CALLS are being made for the victims of a wartime aviation disaster to be remembered properly in Hartford.

Residents fear that the village site where four of five airmen lost their lives in 1944 will soon be buried beneath a new housing development.

Hartford parish councillor Phil Herbert said: “The site where the main part of the wreckage landed, and where we’re pretty sure the men died, is going to be a car park and that’s not quite fitting.

“The parish council and civic society wanted to put a cairn there with their names on and a memorial garden.”

The Albemarle V1609 was training for D Day when it crashed at Grange Farm, in Hartford, in April 1944.

The site, opposite the shops in Chester Road, now has planning permission for a Redrow housing estate.

Hartford man Ted Cross was an eyewitness to the crash when he was just 15.

He described being on his bike at Hartford train station when he saw the bomber, which was 55ft long with an 80ft wingspan, flying low over the village.

Ted, an air cadet at the time who went on to join the RAF, saw the Albemarle circle the village twice before disaster struck on the third turn.

“The third time as it came over it came really low and actually hit a chimney on the end house of The Villas, in Chester Road,” he said.

“It hit the chimney with its wing tip then cut a path through the trees and hit the deck at the fields.

“The impact spread the wreckage all the way along and the gun turret tore loose of the wreck with the impact and finished off in the road.

“I got on my bike and was there in a minute and 30 seconds and several of us went into the wreckage to see if there were any survivors.

“The man in the gun turret was extracted from the gun turret, which was burning, by two Yanks and taken to a nearby cottage.

“He survived at the time but what happened after that I don’t know.”

One of the crew was Sgt Aubrey Gerald Crowe, known as Gerry, whose family home was just doors away from the house that the Albemarle clipped.

Clr Herbert said: “He lived next door or next door but one to the house.

“It was thought that they were buzzing the area as they were 50 miles from where they should have been.

“The conclusion at the time was that it was total pilot error but I’ve done a lot of research on Albemarles and at low speeds, approaching stall speeds, unpredictably a wing would drop and I think that’s what happened.

“Although they shouldn’t have been doing what they were doing I don’t think it was pilot error.”

He added: “They need to be remembered appropriately and not just slapped with a few tons of tarmac.”

Clr Herbert has been working with the Ministry of Defence (MoD) to make sure the correct location is listed as the Albemarle crash site.

This long process finally appears to have been resolved.

He said: “The MoD now recognises that the wall alongside the footpath leading up to the farm is where the aircraft came to rest, and the Health and Safety Executive is satisfied that appropriate measures will be taken during any excavation work.

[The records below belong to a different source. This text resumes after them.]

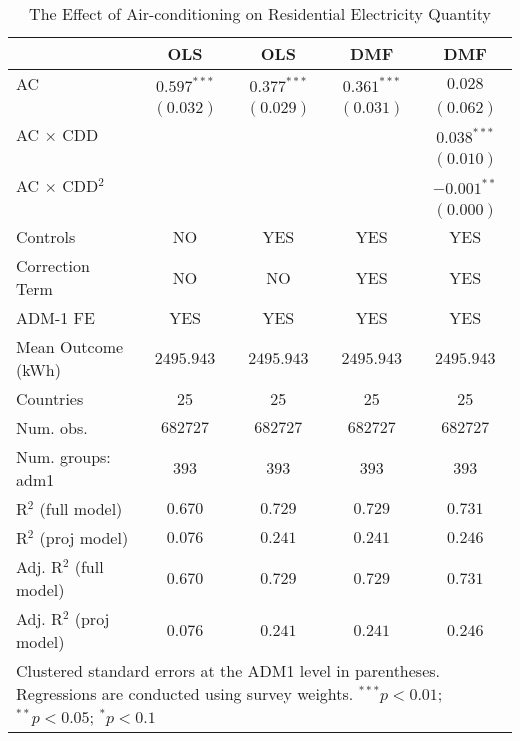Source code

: 
\begin{table}[htbp]
\caption{The Effect of Air-conditioning on Residential Electricity Quantity}
\begin{center}
\begin{tabular}{l c c c c}
\hline
 & OLS & OLS & DMF & DMF \\
\hline
AC                      & $0.597^{***}$ & $0.377^{***}$ & $0.361^{***}$ & $0.028$       \\
                        & $(0.032)$     & $(0.029)$     & $(0.031)$     & $(0.062)$     \\
AC $\times$ CDD         &               &               &               & $0.038^{***}$ \\
                        &               &               &               & $(0.010)$     \\
AC $\times$ CDD$^2$     &               &               &               & $-0.001^{**}$ \\
                        &               &               &               & $(0.000)$     \\
\hline
Controls                & NO            & YES           & YES           & YES           \\
Correction Term         & NO            & NO            & YES           & YES           \\
ADM-1 FE                & YES           & YES           & YES           & YES           \\
Mean Outcome (kWh)      & $2495.943$    & $2495.943$    & $2495.943$    & $2495.943$    \\
Countries               & 25            & 25            & 25            & 25            \\
Num. obs.               & $682727$      & $682727$      & $682727$      & $682727$      \\
Num. groups: adm1       & $393$         & $393$         & $393$         & $393$         \\
R$^2$ (full model)      & $0.670$       & $0.729$       & $0.729$       & $0.731$       \\
R$^2$ (proj model)      & $0.076$       & $0.241$       & $0.241$       & $0.246$       \\
Adj. R$^2$ (full model) & $0.670$       & $0.729$       & $0.729$       & $0.731$       \\
Adj. R$^2$ (proj model) & $0.076$       & $0.241$       & $0.241$       & $0.246$       \\
\hline
\multicolumn{5}{l}{\scriptsize{Clustered standard errors at the ADM1 level in parentheses. Regressions are conducted using survey weights. $^{***}p<0.01$; $^{**}p<0.05$; $^{*}p<0.1$}}
\end{tabular}
\label{main: ely_global}
\end{center}
\end{table}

“The wall itself is a few metres outside the development site, but the Albemarle was 55 feet long with a wing span just short of 80 feet, so much of the wreckage was actually on the farm and the present site scheduled for development.

“During my time as a crash rescue specialist in the Fleet Air Arm I witnessed similar crashes were aircraft had ploughed through trees, and I can say it is more than likely that some, if not all, the crew died as the Albemarle went through the orchard in front of the farmhouse.

“I’m now satisfied that the correct safety and archaeological measures are in place, but I’m not happy that much of the area where four airmen died, including Gerry Crowe from Hartford, is destined to become a car park for a housing development.”